→ WHAT YOU NEED TO DO:
Please find all lines in the data that hold the string "tracking" and copy them.

(Saved entries)
# # # #

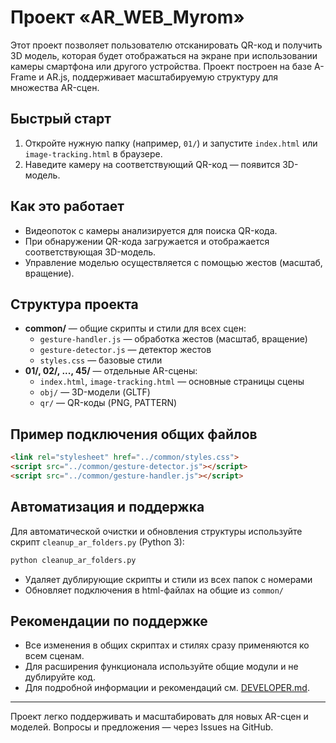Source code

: # Проект «AR_WEB_Myrom»

Этот проект позволяет пользователю отсканировать QR-код и получить 3D модель, которая будет отображаться на экране при использовании камеры смартфона или другого устройства. Проект построен на базе A-Frame и AR.js, поддерживает масштабируемую структуру для множества AR-сцен.

## Быстрый старт

1. Откройте нужную папку (например, `01/`) и запустите `index.html` или `image-tracking.html` в браузере.
2. Наведите камеру на соответствующий QR-код — появится 3D-модель.

## Как это работает

- Видеопоток с камеры анализируется для поиска QR-кода.
- При обнаружении QR-кода загружается и отображается соответствующая 3D-модель.
- Управление моделью осуществляется с помощью жестов (масштаб, вращение).

## Структура проекта

- **common/** — общие скрипты и стили для всех сцен:
  - `gesture-handler.js` — обработка жестов (масштаб, вращение)
  - `gesture-detector.js` — детектор жестов
  - `styles.css` — базовые стили
- **01/, 02/, ..., 45/** — отдельные AR-сцены:
  - `index.html`, `image-tracking.html` — основные страницы сцены
  - `obj/` — 3D-модели (GLTF)
  - `qr/` — QR-коды (PNG, PATTERN)

## Пример подключения общих файлов

```html
<link rel="stylesheet" href="../common/styles.css">
<script src="../common/gesture-detector.js"></script>
<script src="../common/gesture-handler.js"></script>
```

## Автоматизация и поддержка

Для автоматической очистки и обновления структуры используйте скрипт `cleanup_ar_folders.py` (Python 3):

```sh
python cleanup_ar_folders.py
```

- Удаляет дублирующие скрипты и стили из всех папок с номерами
- Обновляет подключения в html-файлах на общие из `common/`

## Рекомендации по поддержке

- Все изменения в общих скриптах и стилях сразу применяются ко всем сценам.
- Для расширения функционала используйте общие модули и не дублируйте код.
- Для подробной информации и рекомендаций см. [DEVELOPER.md](DEVELOPER.md).

---

Проект легко поддерживать и масштабировать для новых AR-сцен и моделей. Вопросы и предложения — через Issues на GitHub.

# # # #

→ TASK ANSWER:
1. Откройте нужную папку (например, `01/`) и запустите `index.html` или `image-tracking.html` в браузере.
  - `index.html`, `image-tracking.html` — основные страницы сцены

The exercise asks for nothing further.